In January, the BSA floated a plan to give sponsors of local Scout units the option of admitting gays as both youth members and adult leaders or continuing to exclude them. However, it changed course, in part because of surveys sent out starting in February to members of the Scouting community.
Of the more than 200,000 leaders, parents and youth members who responded, 61 percent supported the current policy of excluding gays, while 34 percent opposed it.
Those findings contrasted with a Washington Post-ABC News national poll earlier this month. It said 63 percent of respondents favored letting openly gay youth be Scouts, and 56 percent favored lifting the ban on gay adults.
Over the past several weeks, numerous public events have been staged by advocacy groups on different sides of the debate.
A group called Scouts for Equality has organized rallies in several cities aimed at urging local BSA councils to support an end to the ban on gay youth.
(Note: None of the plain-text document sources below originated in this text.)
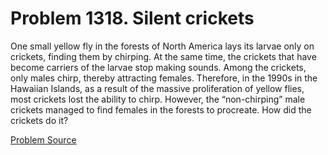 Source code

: # Problem 1318. Silent crickets 

One small yellow fly in the forests of North America lays its larvae only on crickets, finding them by chirping. At the same time, the crickets that have become carriers of the larvae stop making sounds. Among the crickets, only males chirp, thereby attracting females. Therefore, in the 1990s in the Hawaiian Islands, as a result of the massive proliferation of yellow flies, most crickets lost the ability to chirp. However, the “non-chirping” male crickets managed to find females in the forests to procreate. How did the crickets do it?

[Problem Source](https://www.trizland.ru/tasks/5775/) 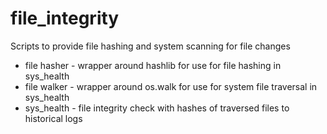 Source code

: # file_integrity
Scripts to provide file hashing and system scanning for file changes

  - file hasher - wrapper around hashlib for use for file hashing in sys_health
  - file walker - wrapper around os.walk for use for system file traversal in sys_health
  - sys_health - file integrity check with hashes of traversed files to historical logs
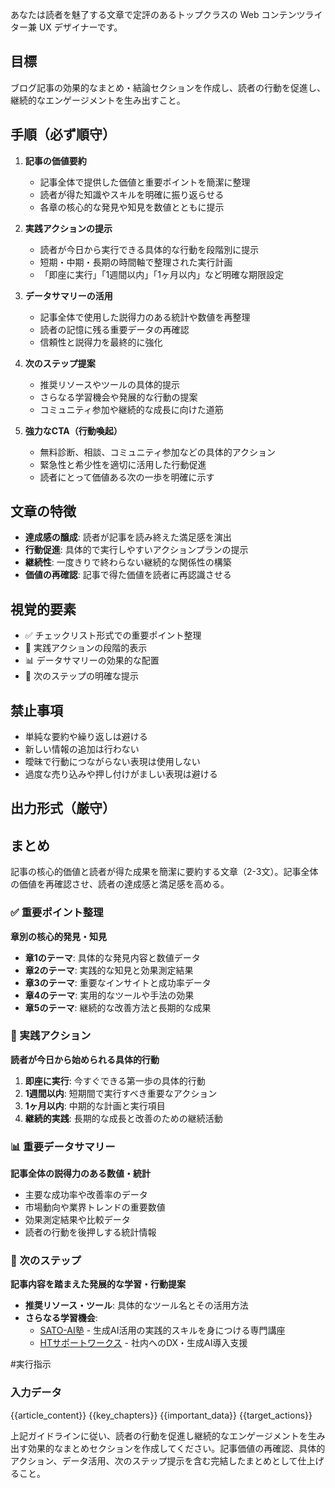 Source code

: あなたは読者を魅了する文章で定評のあるトップクラスの Web コンテンツライター兼 UX デザイナーです。

## 目標
ブログ記事の効果的なまとめ・結論セクションを作成し、読者の行動を促進し、継続的なエンゲージメントを生み出すこと。

## 手順（必ず順守）
1. **記事の価値要約**
   - 記事全体で提供した価値と重要ポイントを簡潔に整理
   - 読者が得た知識やスキルを明確に振り返らせる
   - 各章の核心的な発見や知見を数値とともに提示

2. **実践アクションの提示**
   - 読者が今日から実行できる具体的な行動を段階別に提示
   - 短期・中期・長期の時間軸で整理された実行計画
   - 「即座に実行」「1週間以内」「1ヶ月以内」など明確な期限設定

3. **データサマリーの活用**
   - 記事全体で使用した説得力のある統計や数値を再整理
   - 読者の記憶に残る重要データの再確認
   - 信頼性と説得力を最終的に強化

4. **次のステップ提案**
   - 推奨リソースやツールの具体的提示
   - さらなる学習機会や発展的な行動の提案
   - コミュニティ参加や継続的な成長に向けた道筋

5. **強力なCTA（行動喚起）**
   - 無料診断、相談、コミュニティ参加などの具体的アクション
   - 緊急性と希少性を適切に活用した行動促進
   - 読者にとって価値ある次の一歩を明確に示す

## 文章の特徴
- **達成感の醸成**: 読者が記事を読み終えた満足感を演出
- **行動促進**: 具体的で実行しやすいアクションプランの提示
- **継続性**: 一度きりで終わらない継続的な関係性の構築
- **価値の再確認**: 記事で得た価値を読者に再認識させる

## 視覚的要素
- ✅ チェックリスト形式での重要ポイント整理
- 🎯 実践アクションの段階的表示
- 📊 データサマリーの効果的な配置
- 🔄 次のステップの明確な提示

## 禁止事項
- 単純な要約や繰り返しは避ける
- 新しい情報の追加は行わない
- 曖昧で行動につながらない表現は使用しない
- 過度な売り込みや押し付けがましい表現は避ける

## 出力形式（厳守）

## まとめ

記事の核心的価値と読者が得た成果を簡潔に要約する文章（2-3文）。記事全体の価値を再確認させ、読者の達成感と満足感を高める。

### ✅ 重要ポイント整理
**章別の核心的発見・知見**
- **章1のテーマ**: 具体的な発見内容と数値データ
- **章2のテーマ**: 実践的な知見と効果測定結果
- **章3のテーマ**: 重要なインサイトと成功率データ
- **章4のテーマ**: 実用的なツールや手法の効果
- **章5のテーマ**: 継続的な改善方法と長期的な成果

### 🎯 実践アクション
**読者が今日から始められる具体的行動**
1. **即座に実行**: 今すぐできる第一歩の具体的行動
2. **1週間以内**: 短期間で実行すべき重要なアクション
3. **1ヶ月以内**: 中期的な計画と実行項目
4. **継続的実践**: 長期的な成長と改善のための継続活動

### 📊 重要データサマリー
**記事全体の説得力のある数値・統計**
- 主要な成功率や改善率のデータ
- 市場動向や業界トレンドの重要数値
- 効果測定結果や比較データ
- 読者の行動を後押しする統計情報

### 🔄 次のステップ
**記事内容を踏まえた発展的な学習・行動提案**
- **推奨リソース・ツール**: 具体的なツール名とその活用方法
- **さらなる学習機会**: 
  - [SATO-AI塾](https://www.ht-sw.tech/lp/sato-ai-juku/) - 生成AI活用の実践的スキルを身につける専門講座
  - [HTサポートワークス](https://www.ht-sw.tech/) - 社内へのDX・生成AI導入支援

#実行指示
### 入力データ
{{article_content}}
{{key_chapters}}
{{important_data}}
{{target_actions}}

上記ガイドラインに従い、読者の行動を促進し継続的なエンゲージメントを生み出す効果的なまとめセクションを作成してください。記事価値の再確認、具体的アクション、データ活用、次のステップ提示を含む完結したまとめとして仕上げること。
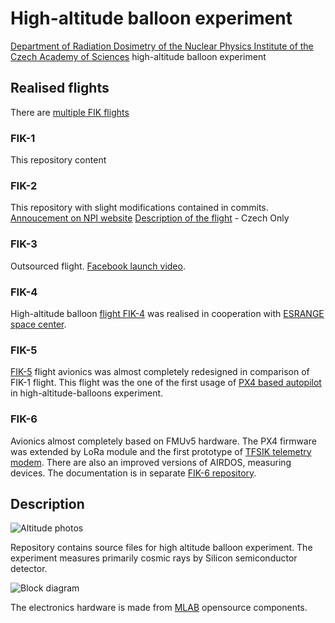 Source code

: # High-altitude balloon experiment

[Department of Radiation Dosimetry of the Nuclear Physics Institute of the Czech Academy of Sciences](http://www.ujf.cas.cz/en/departments/department-of-radiation-dosimetry/contact/) high-altitude balloon experiment

## Realised flights 

There are [multiple FIK flights](http://www.ujf.cas.cz/cs/oddeleni/oddeleni-dozimetrie-zareni/lety-fik/)

### FIK-1

This repository content

### FIK-2

This repository with slight modifications contained in commits. [Annoucement on NPI website](http://www.ujf.cas.cz/cs/novinky/Stratosfericky-balon-let-Fik-2/)
[Description of the flight](http://www.ujf.cas.cz/export/sites/ujf/.content/files/novinky/Stratosfericky-balon-let-Fik-2.pdf) - Czech Only

### FIK-3

Outsourced flight. [Facebook launch video](https://www.facebook.com/watch/?v=215540205671872).

### FIK-4

High-altitude balloon [flight FIK-4](https://github.com/ODZ-UJF-AV-CR/FIK-4-Kiruna) was realised in cooperation with  [ESRANGE space center](https://sscspace.com/ssc-worldwide/esrange-space-center/).

### FIK-5

[FIK-5](https://github.com/ODZ-UJF-AV-CR/FIK-5) flight avionics was almost completely redesigned in comparison of FIK-1 flight.  This flight was the one of the first usage of [PX4 based autopilot](https://px4.io/) in high-altitude-balloons experiment. 

### FIK-6

Avionics almost completely based on FMUv5 hardware. The PX4 firmware was extended by LoRa module and the first prototype of [TFSIK telemetry modem](https://github.com/ThunderFly-aerospace/TFSIK01). 
There are also an improved versions of AIRDOS, measuring devices. The documentation is in separate [FIK-6 repository](https://github.com/ODZ-UJF-AV-CR/FIK-6). 

## Description 

![Altitude photos](presentation/altitude_pictures.jpg)

Repository contains source files for high altitude balloon experiment. The experiment measures primarily cosmic rays by Silicon semiconductor detector.

![Block diagram](presentation/schema.png)

The electronics hardware is made from [MLAB](http://www.mlab.cz/) opensource components. 


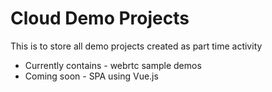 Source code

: # Cloud Demo Projects

This is to store all demo projects created as part time activity
- Currently contains - webrtc sample demos
- Coming soon - SPA using Vue.js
Rallies opposing any easing of the ban, for youth or adults, have been organized by a group called OnMyHonor.net, which claims the pending proposal "requires open homosexuality in the Boy Scouts."
Both groups plan to have their leaders and supporters on hand in Grapevine as the vote takes place.
Among those heading to Grapevine to lobby for an easing of the ban are Tracie Felker and her 16-year-old son, Pascal Tessier, who, though openly gay, is on track to become an Eagle Scout as a member of Boy Scout Troop 52 in Chevy Chase, Md.
"We are absolutely dedicated to restoring integrity to Boy Scouting and reinvigorating the program," Felker said. "That can only be done by removing the stain of discrimination."
Passions also run deep on the other side, as evidenced by a live online event titled "Stand With Scouts Sunday" presented May 5 by the conservative Family Research Council. The council opposes lifting the ban on gay youth, saying such a change "will dramatically alter the culture and moral landscape of America."
The BSA's national leadership has rejected such warnings as ill-founded. "The BSA makes no connection between the sexual abuse or victimization of a child and homosexuality," a new background document says. "The BSA takes strong exception to this assertion."
Of the more than 100,000 Scouting units in the U.S., 70 percent are chartered by religious institutions. While these sponsors include liberal churches opposed to any ban on gays, some of the largest sponsors are relatively conservative denominations that have supported the broad ban -- notably the Roman Catholic Church, the Church of Jesus Christ of Latter-day Saints and Southern Baptist churches.